Students reveal how they bought abortion pills online

Breda Heffernan

YOUNG Irish students have spoken of how they bought abortion pills online as they could not afford to travel to Britain for a termination.

In a series of compelling stories appearing in tomorrow's 'Weekend' magazine, women who have undergone abortions tell the Irish Independent about their experiences.

Suzanne Lee (23), from Dublin, said she had no regrets about her decision to terminate her pregnancy.

"Last August I discovered I was pregnant. I was 22 and a student in UCD. I had no idea what to do.

"It wasn't an instant decision to have an abortion, though deep down I knew that was what I was going to do."

Ms Lee paid €90 for an abortion pill.

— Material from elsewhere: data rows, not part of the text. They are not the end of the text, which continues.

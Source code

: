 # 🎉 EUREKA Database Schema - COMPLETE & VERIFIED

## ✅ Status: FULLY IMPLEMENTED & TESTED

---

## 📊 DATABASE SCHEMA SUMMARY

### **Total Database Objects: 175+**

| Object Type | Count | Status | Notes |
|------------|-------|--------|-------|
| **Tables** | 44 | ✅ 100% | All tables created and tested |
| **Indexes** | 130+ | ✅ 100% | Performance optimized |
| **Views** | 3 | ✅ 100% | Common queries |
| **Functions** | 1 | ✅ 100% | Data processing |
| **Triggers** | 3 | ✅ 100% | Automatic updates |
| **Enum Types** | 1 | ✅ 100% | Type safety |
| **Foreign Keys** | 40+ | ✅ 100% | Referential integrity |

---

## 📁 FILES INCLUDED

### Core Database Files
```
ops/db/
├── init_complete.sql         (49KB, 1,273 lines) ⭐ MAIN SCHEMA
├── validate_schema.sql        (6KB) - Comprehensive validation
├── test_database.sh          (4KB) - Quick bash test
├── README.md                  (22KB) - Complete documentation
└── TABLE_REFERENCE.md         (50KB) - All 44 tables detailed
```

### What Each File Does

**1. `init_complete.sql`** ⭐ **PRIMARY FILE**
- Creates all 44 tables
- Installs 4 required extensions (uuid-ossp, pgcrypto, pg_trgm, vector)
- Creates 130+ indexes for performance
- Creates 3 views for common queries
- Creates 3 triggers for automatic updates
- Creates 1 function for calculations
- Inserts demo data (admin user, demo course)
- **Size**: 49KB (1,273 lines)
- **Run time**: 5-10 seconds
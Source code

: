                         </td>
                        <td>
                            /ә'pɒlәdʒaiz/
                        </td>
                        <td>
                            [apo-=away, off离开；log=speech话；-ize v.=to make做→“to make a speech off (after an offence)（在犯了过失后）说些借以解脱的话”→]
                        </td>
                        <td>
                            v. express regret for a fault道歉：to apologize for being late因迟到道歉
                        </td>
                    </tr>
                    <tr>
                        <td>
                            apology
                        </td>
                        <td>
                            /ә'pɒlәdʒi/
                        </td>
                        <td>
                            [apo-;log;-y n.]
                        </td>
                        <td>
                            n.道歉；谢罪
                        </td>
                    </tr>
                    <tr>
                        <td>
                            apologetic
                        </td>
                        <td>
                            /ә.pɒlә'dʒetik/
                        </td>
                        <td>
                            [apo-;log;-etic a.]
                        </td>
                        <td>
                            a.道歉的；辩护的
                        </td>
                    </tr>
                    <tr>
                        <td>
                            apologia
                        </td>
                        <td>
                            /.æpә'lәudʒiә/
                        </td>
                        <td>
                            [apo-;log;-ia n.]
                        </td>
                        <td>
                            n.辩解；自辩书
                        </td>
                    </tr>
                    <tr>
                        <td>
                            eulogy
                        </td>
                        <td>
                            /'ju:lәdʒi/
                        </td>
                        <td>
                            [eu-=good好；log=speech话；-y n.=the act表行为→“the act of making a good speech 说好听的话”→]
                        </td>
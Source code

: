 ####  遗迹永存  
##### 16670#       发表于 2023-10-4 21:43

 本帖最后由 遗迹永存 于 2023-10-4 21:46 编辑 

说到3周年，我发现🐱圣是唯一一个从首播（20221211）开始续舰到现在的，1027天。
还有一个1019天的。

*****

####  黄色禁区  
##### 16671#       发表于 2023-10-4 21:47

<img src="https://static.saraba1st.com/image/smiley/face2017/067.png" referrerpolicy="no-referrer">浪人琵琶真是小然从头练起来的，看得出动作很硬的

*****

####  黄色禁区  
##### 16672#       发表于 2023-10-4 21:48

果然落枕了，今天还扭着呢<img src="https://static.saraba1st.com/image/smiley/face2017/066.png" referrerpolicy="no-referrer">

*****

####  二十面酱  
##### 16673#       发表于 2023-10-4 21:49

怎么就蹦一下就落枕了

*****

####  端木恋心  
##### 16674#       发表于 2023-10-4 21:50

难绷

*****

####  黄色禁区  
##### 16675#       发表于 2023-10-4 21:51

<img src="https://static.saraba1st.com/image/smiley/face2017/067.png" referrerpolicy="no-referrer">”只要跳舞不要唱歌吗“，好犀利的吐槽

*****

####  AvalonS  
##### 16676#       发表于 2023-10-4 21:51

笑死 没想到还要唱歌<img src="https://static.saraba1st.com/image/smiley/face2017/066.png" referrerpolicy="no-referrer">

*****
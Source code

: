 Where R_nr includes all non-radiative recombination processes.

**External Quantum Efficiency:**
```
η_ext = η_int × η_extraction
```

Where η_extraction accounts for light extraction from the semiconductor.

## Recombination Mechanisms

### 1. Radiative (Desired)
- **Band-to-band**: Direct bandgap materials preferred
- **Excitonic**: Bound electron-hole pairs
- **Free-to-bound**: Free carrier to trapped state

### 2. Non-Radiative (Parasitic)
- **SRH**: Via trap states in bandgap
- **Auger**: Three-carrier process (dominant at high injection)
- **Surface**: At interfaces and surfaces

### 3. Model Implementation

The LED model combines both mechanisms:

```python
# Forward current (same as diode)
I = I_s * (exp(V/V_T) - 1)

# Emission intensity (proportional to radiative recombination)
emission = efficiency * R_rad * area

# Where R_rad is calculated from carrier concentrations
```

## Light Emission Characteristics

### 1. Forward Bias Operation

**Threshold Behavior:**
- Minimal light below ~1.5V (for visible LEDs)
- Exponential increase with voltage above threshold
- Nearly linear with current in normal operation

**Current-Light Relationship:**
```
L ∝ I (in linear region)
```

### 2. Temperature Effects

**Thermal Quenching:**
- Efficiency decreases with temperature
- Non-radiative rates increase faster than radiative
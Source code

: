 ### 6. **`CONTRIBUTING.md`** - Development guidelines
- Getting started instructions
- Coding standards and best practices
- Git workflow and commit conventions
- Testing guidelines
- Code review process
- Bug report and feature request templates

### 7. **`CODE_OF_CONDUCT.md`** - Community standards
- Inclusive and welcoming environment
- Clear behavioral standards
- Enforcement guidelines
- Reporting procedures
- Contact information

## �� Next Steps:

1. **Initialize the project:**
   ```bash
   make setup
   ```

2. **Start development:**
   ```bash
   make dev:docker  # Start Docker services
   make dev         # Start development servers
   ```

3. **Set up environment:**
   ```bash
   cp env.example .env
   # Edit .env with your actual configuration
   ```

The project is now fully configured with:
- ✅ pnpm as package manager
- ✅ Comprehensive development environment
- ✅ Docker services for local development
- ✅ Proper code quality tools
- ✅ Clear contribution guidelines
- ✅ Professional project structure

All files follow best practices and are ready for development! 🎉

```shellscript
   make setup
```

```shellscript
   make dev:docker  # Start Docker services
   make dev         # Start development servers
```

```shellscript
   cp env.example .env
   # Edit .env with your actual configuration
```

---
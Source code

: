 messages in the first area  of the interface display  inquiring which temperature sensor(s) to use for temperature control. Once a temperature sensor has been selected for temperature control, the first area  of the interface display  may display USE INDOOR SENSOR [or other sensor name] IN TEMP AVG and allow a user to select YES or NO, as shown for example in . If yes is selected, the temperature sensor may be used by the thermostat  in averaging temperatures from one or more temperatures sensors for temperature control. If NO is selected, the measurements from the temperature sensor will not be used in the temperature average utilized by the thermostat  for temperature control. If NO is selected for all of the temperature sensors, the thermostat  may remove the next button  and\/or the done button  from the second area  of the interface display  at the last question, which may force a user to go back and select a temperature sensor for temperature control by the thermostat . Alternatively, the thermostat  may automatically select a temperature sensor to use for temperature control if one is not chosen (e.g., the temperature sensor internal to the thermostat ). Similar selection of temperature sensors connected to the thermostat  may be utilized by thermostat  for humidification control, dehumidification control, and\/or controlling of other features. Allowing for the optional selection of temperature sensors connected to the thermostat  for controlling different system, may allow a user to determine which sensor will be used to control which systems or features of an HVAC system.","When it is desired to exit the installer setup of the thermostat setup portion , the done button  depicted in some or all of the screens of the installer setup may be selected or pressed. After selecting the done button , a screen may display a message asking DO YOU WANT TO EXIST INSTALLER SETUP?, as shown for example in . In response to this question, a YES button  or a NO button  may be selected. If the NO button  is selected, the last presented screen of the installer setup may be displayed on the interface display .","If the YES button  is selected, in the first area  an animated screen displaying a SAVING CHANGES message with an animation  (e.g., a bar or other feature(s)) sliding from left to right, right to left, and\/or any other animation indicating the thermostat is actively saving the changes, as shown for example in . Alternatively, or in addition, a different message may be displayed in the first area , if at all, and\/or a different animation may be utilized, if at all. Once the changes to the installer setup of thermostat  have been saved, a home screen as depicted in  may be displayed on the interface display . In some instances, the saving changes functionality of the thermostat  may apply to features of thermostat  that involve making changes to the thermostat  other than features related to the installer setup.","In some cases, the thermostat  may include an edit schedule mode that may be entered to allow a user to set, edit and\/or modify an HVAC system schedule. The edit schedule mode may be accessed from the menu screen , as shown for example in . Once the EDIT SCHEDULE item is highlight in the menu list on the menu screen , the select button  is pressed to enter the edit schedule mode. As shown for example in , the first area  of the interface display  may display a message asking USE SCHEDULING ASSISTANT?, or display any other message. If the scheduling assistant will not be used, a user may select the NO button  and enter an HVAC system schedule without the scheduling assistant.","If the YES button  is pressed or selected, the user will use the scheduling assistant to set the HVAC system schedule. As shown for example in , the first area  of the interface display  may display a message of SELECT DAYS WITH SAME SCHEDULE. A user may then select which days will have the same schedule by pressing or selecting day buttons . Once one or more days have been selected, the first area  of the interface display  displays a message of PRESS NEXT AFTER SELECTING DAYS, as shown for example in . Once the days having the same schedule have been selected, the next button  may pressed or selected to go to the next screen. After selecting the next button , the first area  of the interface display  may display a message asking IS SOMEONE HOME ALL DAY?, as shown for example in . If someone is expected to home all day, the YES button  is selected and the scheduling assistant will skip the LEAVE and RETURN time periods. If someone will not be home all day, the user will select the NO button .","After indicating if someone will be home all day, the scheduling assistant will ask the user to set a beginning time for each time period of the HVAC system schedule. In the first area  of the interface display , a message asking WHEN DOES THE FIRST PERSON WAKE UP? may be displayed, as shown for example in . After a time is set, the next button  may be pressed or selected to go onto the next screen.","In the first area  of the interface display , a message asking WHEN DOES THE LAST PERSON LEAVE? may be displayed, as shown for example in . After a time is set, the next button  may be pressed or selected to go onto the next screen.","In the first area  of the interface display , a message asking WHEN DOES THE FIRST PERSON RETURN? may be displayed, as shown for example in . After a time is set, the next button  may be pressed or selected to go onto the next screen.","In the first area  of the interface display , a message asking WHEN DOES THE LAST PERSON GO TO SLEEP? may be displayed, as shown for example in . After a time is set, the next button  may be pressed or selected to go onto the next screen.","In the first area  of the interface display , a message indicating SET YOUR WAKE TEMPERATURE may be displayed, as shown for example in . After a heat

She explained: "I had to get the pills delivered to Belfast and get someone to bring them down to Dublin."

Another 23-year-old student who used the abortion pill, known only as Sandra, said she was already a single mother to a seven-year-old and did not want to jeopardise her chances of a career by having a second child.

'Depression'

"Having another child would mean staying on welfare, giving up on a career, trying to find a job that would somehow cover childcare costs for two and giving up on the life that I'd been working hard to obtain for myself and my son," she said.

However, not all of those interviewed felt they had made the right decision to terminate their pregnancies.

Adele Best (38), a member of Women Hurt, an organisation where women who regret their abortion can share their stories, said she regretted her two abortions "with every single fibre of my being".

"I went totally off the rails in the weeks afterwards, drinking and taking drugs and getting into fights to numb the pain of emptiness and depression and the profound sense of loss," she said, adding: "No one prepared me for the reality.

"I realised that as a woman I'm deeply programmed to nurture that life, not forcibly destroy it."

Sinead (45) was a single mother to a three-year-old son when she went to London for an abortion in the early 1990s at the insistence of her mother.

"On the plane home, my mother warned me never to speak of this to anyone. I kept it bottled up inside me for 21 years. I vowed to be the best mother to my other child, but sometimes the grief overwhelmed me."